Weeknotes: June 8–13, 2026
I waited too long to start my run. It's 5:30, and the air is stifling as I head up Forest toward campus. On Lowell, a green Subaru beeps acknowledgment. It's Annie. Her birthday was yesterday. A mile later on Hamilton, two musicians, tenor sax and drums, play hard bop through an open window. East down Spring, and over the bridge past Huron Landing, I detour to avoid a family of geese on the sidewalk, their five goslings still in fuzzy adolescence.
The peppy chiptune announcement of an ice cream truck looms behind me. As the driver pulls abreast, he leans out his window and hollers "Whassuuuup!" I'm tempted to flag him down — maybe I could stick my head in his freezer. When I catch up with him at the intersection of Prospect and Cross, his speaker begins playing Beethoven's “Für Elise.”
Home is a relief. I sit at my table with a towel around my neck eating cold watermelon. Out the kitchen window, my 12-year-old neighbor feeds bread crusts to a mallard who has wandered into our driveway.
Weeknotes: June 1–6, 2026
Monday, June 1
Light rain falls on the crew resurfacing South Elm Street. Greg and I watch the procession of heavy machinery from the front window of the Oaks Eatery. Black coffee, Nueske's bacon, roast potatoes, two eggs over medium, and a pancake. I think the single pancake, as a toast alternative, adds a measure of pizzazz to the day ahead.
Last night we returned to Three Oaks to retrieve my favorite yellow scarf, accidentally left behind after the Jonathan Richman show in February. For three months, I mailed postcards addressed to My Yellow Scarf c/o the Tom Cat Tavern, offering reassurance and reminding it to behave: We'll talk about your drinking when you get back.
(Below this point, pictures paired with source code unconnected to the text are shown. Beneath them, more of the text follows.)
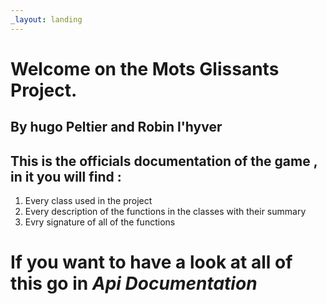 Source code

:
 ```yaml
---
_layout: landing
---
```


# Welcome on the  **Mots Glissants Project**.
## By hugo Peltier and Robin l'hyver


## This is the officials documentation of the game , in it you will find :

1. Every class used in the project 
2. Every description of the functions in the classes with their summary
3. Evry signature of all of the functions





# If you want to have a look at all of this go in _Api Documentation_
"Can we keep the postcards?" asked the bartender, handing me a paper bag labeled "Tim's Scarf ♡." I certainly don’t need them. We stayed for a couple pints, and I thanked them for putting up with my shenanigans. I considered intentionally leaving behind another article, but through better of it. In the evening we drove to Sawyer to hear Marisa Anderson play songs from her new album at Out There, a wine bar and concert venue built in a converted Shell service station.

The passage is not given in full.